**Exercise aim:**
Although the records include pictures, print only the rest, exactly as written.

**Dataset items:**
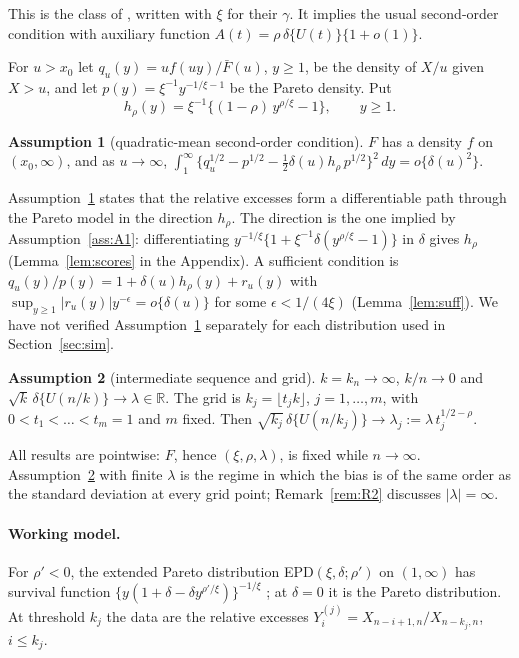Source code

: \documentclass[11pt]{article}
\theoremstyle{definition}
\newtheorem{assumption}{Assumption}
\theoremstyle{remark}
\numberwithin{equation}{section}
\newcommand{\R}{\mathbb{R}}
\begin{document}
This is the class of \citet[Def.~2.2]{bjs2009}, written with $\xi$ for their $\gamma$. It implies the usual second-order condition with auxiliary function $A(t)=\rho\,\delta\{U(t)\}\{1+o(1)\}$.

For $u>x_0$ let $q_u(y)=uf(uy)/\bar F(u)$, $y\ge1$, be the density of $X/u$ given $X>u$, and let $p(y)=\xi^{-1}y^{-1/\xi-1}$ be the Pareto density. Put
\begin{equation}\label{eq:h}
h_\rho(y)=\xi^{-1}\{(1-\rho)\,y^{\rho/\xi}-1\},\qquad y\ge1.
\end{equation}

\begin{assumption}[quadratic-mean second-order condition]\label{ass:A2}
$F$ has a density $f$ on $(x_0,\infty)$, and as $u\to\infty$,
$\int_1^\infty\{q_u^{1/2}-p^{1/2}-\tfrac12\delta(u)h_\rho\,p^{1/2}\}^2\,dy=o\{\delta(u)^2\}$.
\end{assumption}

Assumption~\ref{ass:A2} states that the relative excesses form a differentiable path through the Pareto model in the direction $h_\rho$. The direction is the one implied by Assumption~\ref{ass:A1}: differentiating $y^{-1/\xi}\{1+\xi^{-1}\delta(y^{\rho/\xi}-1)\}$ in $\delta$ gives $h_\rho$ (Lemma~\ref{lem:scores} in the Appendix). A sufficient condition is $q_u(y)/p(y)=1+\delta(u)h_\rho(y)+r_u(y)$ with $\sup_{y\ge1}|r_u(y)|y^{-\epsilon}=o\{\delta(u)\}$ for some $\epsilon<1/(4\xi)$ (Lemma~\ref{lem:suff}). We have not verified Assumption~\ref{ass:A2} separately for each distribution used in Section~\ref{sec:sim}.

\begin{assumption}[intermediate sequence and grid]\label{ass:A3}
$k=k_n\to\infty$, $k/n\to0$ and $\sqrt{k}\,\delta\{U(n/k)\}\to\lambda\in\R$. The grid is $k_j=\lfloor t_jk\rfloor$, $j=1,\dots,m$, with $0<t_1<\dots<t_m=1$ and $m$ fixed. Then $\sqrt{k_j}\,\delta\{U(n/k_j)\}\to\lambda_j:=\lambda\,t_j^{1/2-\rho}$.
\end{assumption}

All results are pointwise: $F$, hence $(\xi,\rho,\lambda)$, is fixed while $n\to\infty$. Assumption~\ref{ass:A3} with finite $\lambda$ is the regime in which the bias is of the same order as the standard deviation at every grid point; Remark~\ref{rem:R2} discusses $|\lambda|=\infty$.

\paragraph{Working model.} For $\rho'<0$, the extended Pareto distribution EPD$(\xi,\delta;\rho')$ on $(1,\infty)$ has survival function $\{y(1+\delta-\delta y^{\rho'/\xi})\}^{-1/\xi}$ \citep[Def.~2.1]{bjs2009}; at $\delta=0$ it is the Pareto distribution. At threshold $k_j$ the data are the relative excesses $Y^{(j)}_i=X_{n-i+1,n}/X_{n-k_j,n}$, $i\le k_j$.
\end{document}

**Answer section:**
Source code

: \documentclass[11pt]{article}
\theoremstyle{definition}
\newtheorem{assumption}{Assumption}
\theoremstyle{remark}
\numberwithin{equation}{section}
\newcommand{\R}{\mathbb{R}}
\begin{document}
This is the class of \citet[Def.~2.2]{bjs2009}, written with $\xi$ for their $\gamma$. It implies the usual second-order condition with auxiliary function $A(t)=\rho\,\delta\{U(t)\}\{1+o(1)\}$.

For $u>x_0$ let $q_u(y)=uf(uy)/\bar F(u)$, $y\ge1$, be the density of $X/u$ given $X>u$, and let $p(y)=\xi^{-1}y^{-1/\xi-1}$ be the Pareto density. Put
\begin{equation}\label{eq:h}
h_\rho(y)=\xi^{-1}\{(1-\rho)\,y^{\rho/\xi}-1\},\qquad y\ge1.
\end{equation}

\begin{assumption}[quadratic-mean second-order condition]\label{ass:A2}
$F$ has a density $f$ on $(x_0,\infty)$, and as $u\to\infty$,
$\int_1^\infty\{q_u^{1/2}-p^{1/2}-\tfrac12\delta(u)h_\rho\,p^{1/2}\}^2\,dy=o\{\delta(u)^2\}$.
\end{assumption}

Assumption~\ref{ass:A2} states that the relative excesses form a differentiable path through the Pareto model in the direction $h_\rho$. The direction is the one implied by Assumption~\ref{ass:A1}: differentiating $y^{-1/\xi}\{1+\xi^{-1}\delta(y^{\rho/\xi}-1)\}$ in $\delta$ gives $h_\rho$ (Lemma~\ref{lem:scores} in the Appendix). A sufficient condition is $q_u(y)/p(y)=1+\delta(u)h_\rho(y)+r_u(y)$ with $\sup_{y\ge1}|r_u(y)|y^{-\epsilon}=o\{\delta(u)\}$ for some $\epsilon<1/(4\xi)$ (Lemma~\ref{lem:suff}). We have not verified Assumption~\ref{ass:A2} separately for each distribution used in Section~\ref{sec:sim}.

\begin{assumption}[intermediate sequence and grid]\label{ass:A3}
$k=k_n\to\infty$, $k/n\to0$ and $\sqrt{k}\,\delta\{U(n/k)\}\to\lambda\in\R$. The grid is $k_j=\lfloor t_jk\rfloor$, $j=1,\dots,m$, with $0<t_1<\dots<t_m=1$ and $m$ fixed. Then $\sqrt{k_j}\,\delta\{U(n/k_j)\}\to\lambda_j:=\lambda\,t_j^{1/2-\rho}$.
\end{assumption}

All results are pointwise: $F$, hence $(\xi,\rho,\lambda)$, is fixed while $n\to\infty$. Assumption~\ref{ass:A3} with finite $\lambda$ is the regime in which the bias is of the same order as the standard deviation at every grid point; Remark~\ref{rem:R2} discusses $|\lambda|=\infty$.

\paragraph{Working model.} For $\rho'<0$, the extended Pareto distribution EPD$(\xi,\delta;\rho')$ on $(1,\infty)$ has survival function $\{y(1+\delta-\delta y^{\rho'/\xi})\}^{-1/\xi}$ \citep[Def.~2.1]{bjs2009}; at $\delta=0$ it is the Pareto distribution. At threshold $k_j$ the data are the relative excesses $Y^{(j)}_i=X_{n-i+1,n}/X_{n-k_j,n}$, $i\le k_j$.
\end{document}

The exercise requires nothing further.